Transatomic Power Inc. - Safer, Cleaner, Cheaper Atomic Energy - atomatica
http://futureenergy.ultralightstartups.com/campaign/detail/848

======
manglav
I'm not sure what's the differentiating factor about this company. They give
no information about the company, even on their homepage. How can they manage
to employ everyone on the team page without a product to sell? Do they have
investors? It certainly seems they have the technical credentials, including
metallurgy (the main problem IMO). What's their plan to be approved by the
NRC? Or are they trying to sell directly to the military (which doesn't need
NRC approval)?

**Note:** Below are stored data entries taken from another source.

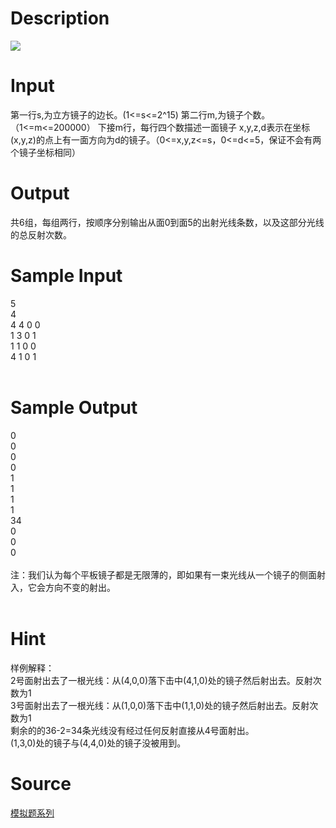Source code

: 
# Description

<div class="content"> <img border="0" src="/source/bzoj/2204/img/aHR0cHM6Ly9seWRzeS5jb20vSnVkZ2VPbmxpbmUvaW1hZ2VzLzIyMDQuanBn.jpg"/> 
</div>

# Input

<div class="content">第一行s,为立方镜子的边长。(1&lt;=s&lt;=2^15)
第二行m,为镜子个数。（1&lt;=m&lt;=200000）
下接m行，每行四个数描述一面镜子
x,y,z,d表示在坐标(x,y,z)的点上有一面方向为d的镜子。（0&lt;=x,y,z&lt;=s，0&lt;=d&lt;=5，保证不会有两个镜子坐标相同）

</div>

# Output

<div class="content">共6组，每组两行，按顺序分别输出从面0到面5的出射光线条数，以及这部分光线的总反射次数。

</div>

# Sample Input

<div class="content"><span class="sampledata">5<br/>
4<br/>
4 4 0 0<br/>
1 3 0 1<br/>
1 1 0 0<br/>
4 1 0 1<br/>
<br/>
</span></div>

# Sample Output

<div class="content"><span class="sampledata">0<br/>
0<br/>
0<br/>
0<br/>
1<br/>
1<br/>
1<br/>
1<br/>
34<br/>
0<br/>
0<br/>
0<br/>
<br/>
注：我们认为每个平板镜子都是无限薄的，即如果有一束光线从一个镜子的侧面射入，它会方向不变的射出。<br/>
<br/>
</span></div>

# Hint

<div class="content"><p>样例解释：<br/>
2号面射出去了一根光线：从(4,0,0)落下击中(4,1,0)处的镜子然后射出去。反射次数为1<br/>
3号面射出去了一根光线：从(1,0,0)落下击中(1,1,0)处的镜子然后射出去。反射次数为1<br/>
剩余的的36-2=34条光线没有经过任何反射直接从4号面射出。<br/>
(1,3,0)处的镜子与(4,4,0)处的镜子没被用到。<br/>
</p></div>

# Source

<div class="content"><p><a href="problemset.php?search=模拟题系列">模拟题系列</a></p></div>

And the biggest issue - "In our reactor these byproducts are
removed or converted". How? After studying this process intently
independently, separation of the waste stream is the hardest thing to do
cheaply (unless you use a storage tank to wait until Xe gas is created, and
take that out).

I'm sorry for all the questions. I would love to work at this company, and I
plan to work in this field eventually. I definitely believe salt based
reactors are the way forward due to their passive fail safe technologies. But
they need to address the problems in a concrete manner - there are a lot of
naysayers out there. If they acknowledge and discuss, even vaguely, the
materials used and the separation of the products, I will have much greater
confidence in this company.

Also, check out FLiBe that does almost the same thing.